If a line contains the word "with", include it in the count; state how many such lines the listing has and nothing else.

#### EXERCISE DATA

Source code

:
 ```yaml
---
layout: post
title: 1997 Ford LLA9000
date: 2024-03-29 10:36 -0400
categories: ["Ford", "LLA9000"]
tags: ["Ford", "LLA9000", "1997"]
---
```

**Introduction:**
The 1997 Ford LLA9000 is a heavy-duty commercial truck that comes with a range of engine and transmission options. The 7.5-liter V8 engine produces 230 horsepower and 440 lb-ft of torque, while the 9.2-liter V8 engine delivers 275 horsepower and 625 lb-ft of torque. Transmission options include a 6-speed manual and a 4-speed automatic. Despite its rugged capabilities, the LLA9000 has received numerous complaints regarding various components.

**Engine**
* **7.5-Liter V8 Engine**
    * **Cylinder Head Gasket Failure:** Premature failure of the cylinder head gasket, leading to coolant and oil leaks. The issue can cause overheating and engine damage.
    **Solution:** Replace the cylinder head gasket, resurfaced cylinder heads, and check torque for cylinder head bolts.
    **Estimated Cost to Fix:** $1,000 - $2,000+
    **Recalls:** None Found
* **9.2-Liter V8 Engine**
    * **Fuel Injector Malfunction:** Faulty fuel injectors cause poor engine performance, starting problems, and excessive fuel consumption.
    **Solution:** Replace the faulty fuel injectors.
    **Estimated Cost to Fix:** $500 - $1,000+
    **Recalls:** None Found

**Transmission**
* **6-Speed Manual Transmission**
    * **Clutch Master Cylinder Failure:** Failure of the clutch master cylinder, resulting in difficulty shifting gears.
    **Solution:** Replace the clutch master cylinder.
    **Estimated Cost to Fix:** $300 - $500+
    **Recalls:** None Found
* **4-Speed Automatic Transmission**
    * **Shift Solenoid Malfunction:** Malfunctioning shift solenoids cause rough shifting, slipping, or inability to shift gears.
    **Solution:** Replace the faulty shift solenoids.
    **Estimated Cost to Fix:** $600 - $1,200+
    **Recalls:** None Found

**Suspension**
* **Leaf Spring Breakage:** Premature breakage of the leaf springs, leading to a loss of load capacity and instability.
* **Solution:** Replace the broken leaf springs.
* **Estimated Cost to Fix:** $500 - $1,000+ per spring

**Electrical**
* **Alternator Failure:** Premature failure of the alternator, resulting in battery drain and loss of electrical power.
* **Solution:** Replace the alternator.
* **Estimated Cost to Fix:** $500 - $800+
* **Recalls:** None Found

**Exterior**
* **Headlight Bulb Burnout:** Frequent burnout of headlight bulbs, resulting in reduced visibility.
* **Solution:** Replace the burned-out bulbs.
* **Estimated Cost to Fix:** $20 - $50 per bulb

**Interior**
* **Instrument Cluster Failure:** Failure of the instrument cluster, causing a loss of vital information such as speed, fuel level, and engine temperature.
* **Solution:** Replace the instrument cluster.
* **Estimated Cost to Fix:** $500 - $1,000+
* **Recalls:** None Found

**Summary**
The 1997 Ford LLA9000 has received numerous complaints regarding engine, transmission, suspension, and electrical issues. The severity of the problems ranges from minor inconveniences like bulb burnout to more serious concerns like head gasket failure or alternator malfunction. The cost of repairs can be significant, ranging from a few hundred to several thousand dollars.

########
#### EXERCISE DATA

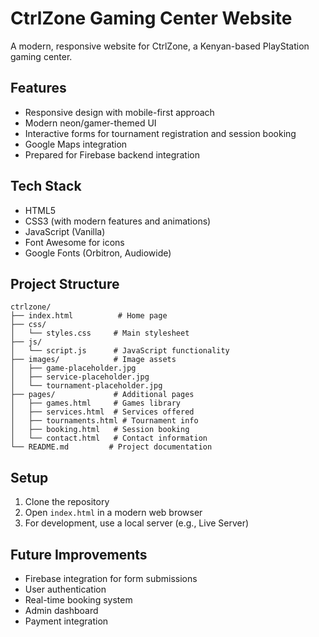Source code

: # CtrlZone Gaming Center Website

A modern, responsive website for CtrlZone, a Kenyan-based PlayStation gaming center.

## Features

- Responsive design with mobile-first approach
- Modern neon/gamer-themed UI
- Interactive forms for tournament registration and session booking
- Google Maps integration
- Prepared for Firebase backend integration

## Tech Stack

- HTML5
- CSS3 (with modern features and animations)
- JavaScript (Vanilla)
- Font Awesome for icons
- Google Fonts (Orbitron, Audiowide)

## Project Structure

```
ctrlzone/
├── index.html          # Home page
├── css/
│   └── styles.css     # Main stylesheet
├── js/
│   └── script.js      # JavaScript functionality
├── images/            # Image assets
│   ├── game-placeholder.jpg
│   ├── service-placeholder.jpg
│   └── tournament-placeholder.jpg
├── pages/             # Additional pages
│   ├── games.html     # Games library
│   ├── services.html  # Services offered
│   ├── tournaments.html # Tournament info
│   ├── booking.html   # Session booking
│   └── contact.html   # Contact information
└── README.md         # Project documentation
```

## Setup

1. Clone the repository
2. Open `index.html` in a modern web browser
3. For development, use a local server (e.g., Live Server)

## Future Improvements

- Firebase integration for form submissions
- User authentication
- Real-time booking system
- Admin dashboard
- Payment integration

########

### RESULT BELOW
3